**WHAT TO WORK ON:**
If a line of the data below holds the word "into", list it.

Records drawn from a dataset:
*-*-*
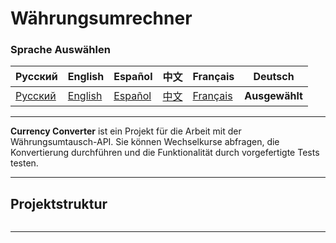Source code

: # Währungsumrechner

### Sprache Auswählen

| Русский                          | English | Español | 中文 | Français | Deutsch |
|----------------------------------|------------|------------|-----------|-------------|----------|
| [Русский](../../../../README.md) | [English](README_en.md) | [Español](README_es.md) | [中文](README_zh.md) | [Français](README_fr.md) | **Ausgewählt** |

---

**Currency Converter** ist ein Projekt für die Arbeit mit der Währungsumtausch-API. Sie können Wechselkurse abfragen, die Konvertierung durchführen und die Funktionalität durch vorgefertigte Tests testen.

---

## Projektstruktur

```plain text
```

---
*-*-*
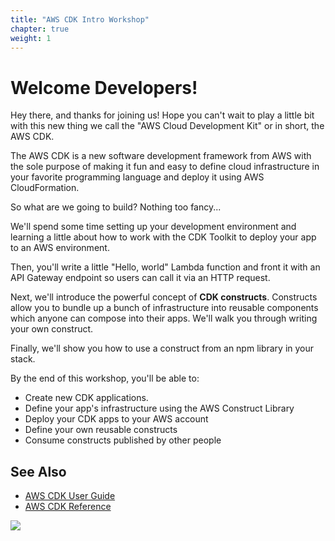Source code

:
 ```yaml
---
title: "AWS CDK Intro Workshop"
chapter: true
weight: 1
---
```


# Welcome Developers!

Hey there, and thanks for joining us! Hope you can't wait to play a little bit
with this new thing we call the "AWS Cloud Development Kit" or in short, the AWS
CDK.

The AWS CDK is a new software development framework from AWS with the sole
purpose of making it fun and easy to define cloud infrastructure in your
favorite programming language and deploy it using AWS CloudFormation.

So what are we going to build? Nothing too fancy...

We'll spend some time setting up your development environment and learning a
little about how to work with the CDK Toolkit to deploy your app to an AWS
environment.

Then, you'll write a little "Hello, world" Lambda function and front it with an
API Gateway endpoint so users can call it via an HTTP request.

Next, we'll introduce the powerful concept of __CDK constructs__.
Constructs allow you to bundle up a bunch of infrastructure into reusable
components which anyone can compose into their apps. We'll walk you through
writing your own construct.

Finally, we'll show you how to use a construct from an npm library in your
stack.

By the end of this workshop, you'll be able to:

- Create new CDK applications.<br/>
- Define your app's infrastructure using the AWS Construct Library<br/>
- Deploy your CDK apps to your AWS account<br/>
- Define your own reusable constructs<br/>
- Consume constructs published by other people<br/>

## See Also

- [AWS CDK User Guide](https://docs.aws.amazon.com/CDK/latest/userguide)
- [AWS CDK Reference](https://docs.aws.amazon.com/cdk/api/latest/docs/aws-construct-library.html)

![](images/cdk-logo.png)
*-*-*
**RESPONSE TO THE TASK:**
Constructs allow you to bundle up a bunch of infrastructure into reusable
components which anyone can compose into their apps. We'll walk you through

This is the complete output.